SABERES LOCALES EN FINIS TERRAE, SUBVERSIÓN DEL DISCURSO COLONIAL EN LA LITERATURA CHILENA Y ARGENTINA
Por Silvia Nagy-Zekmi*
[blockquote cite=»Pablo Neruda, Canto general» type=»left, center, right»]Si tuviera que morir mil veces
Allí quiero morir[/blockquote]
Las teorías postcoloniales consideran los llamados saberes locales como saberes subalternos en oposición, o al menos en resistencia a los saberes imperiales. En el caso de la expansión colonial europea (las más explorada por las teorías postcoloniales) esta yuxtaposición se manifiesta en el eurocentrismo, es decir, las prácticas culturales europeas se elevan a la universalidad sin considerar contextos locales, tildando de inferior toda característica cultural que no se conforma con los valores europeos. De esta manera se crea el pensamiento dicotómico que fundamenta no sólo la ideología de la Modernidad, sino la de la expansión colonial que se basa en la diferencia cultural —que la convierte en la «misión civilizadora»— y en la diferencia racial que sirve de justificación a la opresión y esclavización de los pueblos originarios.

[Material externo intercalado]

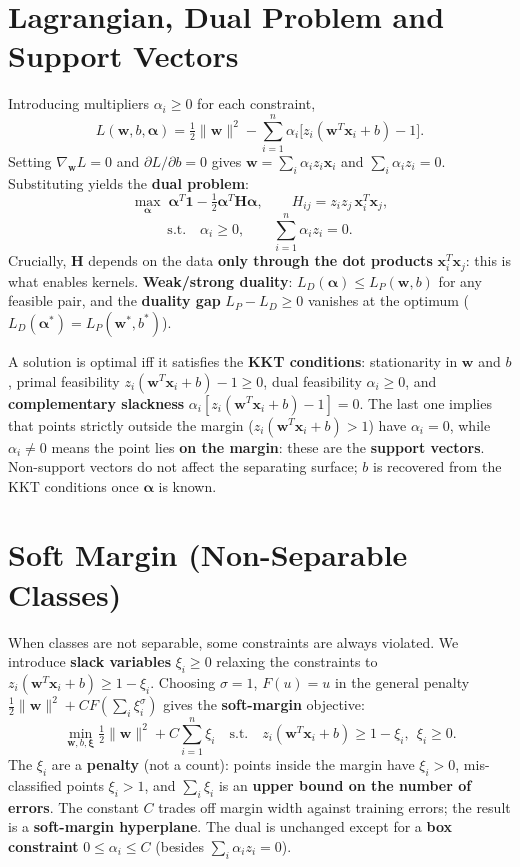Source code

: \section*{Lagrangian, Dual Problem and Support Vectors}

Introducing multipliers $\alpha_i\ge0$ for each constraint,
\[
L(\mathbf{w},b,\boldsymbol\alpha)=\tfrac12\|\mathbf{w}\|^2-\sum_{i=1}^n\alpha_i\big[z_i(\mathbf{w}^T\mathbf{x}_i+b)-1\big].
\]
Setting $\nabla_{\mathbf{w}}L=0$ and $\partial L/\partial b=0$ gives $\mathbf{w}=\sum_i\alpha_iz_i\mathbf{x}_i$ and $\sum_i\alpha_iz_i=0$. Substituting yields the \textbf{dual problem}:
\[
\max_{\boldsymbol\alpha}\;\boldsymbol\alpha^T\mathbf{1}-\tfrac12\boldsymbol\alpha^T\mathbf{H}\boldsymbol\alpha,\qquad H_{ij}=z_iz_j\,\mathbf{x}_i^T\mathbf{x}_j,
\]
\[
\text{s.t.}\quad \alpha_i\ge0,\qquad \sum_{i=1}^n\alpha_iz_i=0 .
\]
Crucially, $\mathbf{H}$ depends on the data \textbf{only through the dot products} $\mathbf{x}_i^T\mathbf{x}_j$: this is what enables kernels. \textbf{Weak/strong duality}: $L_D(\boldsymbol\alpha)\le L_P(\mathbf{w},b)$ for any feasible pair, and the \textbf{duality gap} $L_P-L_D\ge0$ vanishes at the optimum ($L_D(\boldsymbol\alpha^*)=L_P(\mathbf{w}^*,b^*)$).

A solution is optimal iff it satisfies the \textbf{KKT conditions}: stationarity in $\mathbf{w}$ and $b$, primal feasibility $z_i(\mathbf{w}^T\mathbf{x}_i+b)-1\ge0$, dual feasibility $\alpha_i\ge0$, and \textbf{complementary slackness} $\alpha_i[z_i(\mathbf{w}^T\mathbf{x}_i+b)-1]=0$. The last one implies that points strictly outside the margin ($z_i(\mathbf{w}^T\mathbf{x}_i+b)>1$) have $\alpha_i=0$, while $\alpha_i\ne0$ means the point lies \textbf{on the margin}: these are the \textbf{support vectors}. Non-support vectors do not affect the separating surface; $b$ is recovered from the KKT conditions once $\boldsymbol\alpha$ is known.

\section*{Soft Margin (Non-Separable Classes)}

When classes are not separable, some constraints are always violated. We introduce \textbf{slack variables} $\xi_i\ge0$ relaxing the constraints to $z_i(\mathbf{w}^T\mathbf{x}_i+b)\ge1-\xi_i$. Choosing $\sigma=1$, $F(u)=u$ in the general penalty $\frac12\|\mathbf{w}\|^2+CF(\sum_i\xi_i^\sigma)$ gives the \textbf{soft-margin} objective:
\[
\min_{\mathbf{w},b,\boldsymbol\xi}\tfrac12\|\mathbf{w}\|^2+C\sum_{i=1}^n\xi_i\quad\text{s.t.}\quad z_i(\mathbf{w}^T\mathbf{x}_i+b)\ge1-\xi_i,\ \ \xi_i\ge0 .
\]
The $\xi_i$ are a \textbf{penalty} (not a count): points inside the margin have $\xi_i>0$, mis-classified points $\xi_i>1$, and $\sum_i\xi_i$ is an \textbf{upper bound on the number of errors}. The constant $C$ trades off margin width against training errors; the result is a \textbf{soft-margin hyperplane}. The dual is unchanged except for a \textbf{box constraint} $0\le\alpha_i\le C$ (besides $\sum_i\alpha_iz_i=0$).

Una de las tareas del razonamiento postcolonial es crear un locus desde donde los saberes locales pueden manifestarse y producir una «relectura del paradigma de la razón moderna» (Mignolo, «Herencias coloniales» 4), a la inserción de lo europeo como superior (en Latinoamérica, en este caso) con la colonización; relectura que tendría un impacto epistemológico inmediato y también de largo plazo, ya que el eurocentrismo tiende a minusvalorar los «saberes locales» e imponer una visión histórica monológica que enfatiza la europeidad del continente y establece conexiones epistemológicas que perpetúan esta visión. Para manifestarse en contra de esta tradición —no solo epistemológica sino también discursiva— se abre el diálogo y se crean estrategias de resistencia, cuyas manifestaciones ostentan una serie de prácticas que van desde la transgresión discursiva (de tradiciones [literarias] canónicas) que rompen con el lenguaje jerarquizante de la nomenclatura colonial y proponen la invención de un nuevo lenguaje inclusivo de diversas formas de saber por medio de prácticas heteroglósicas.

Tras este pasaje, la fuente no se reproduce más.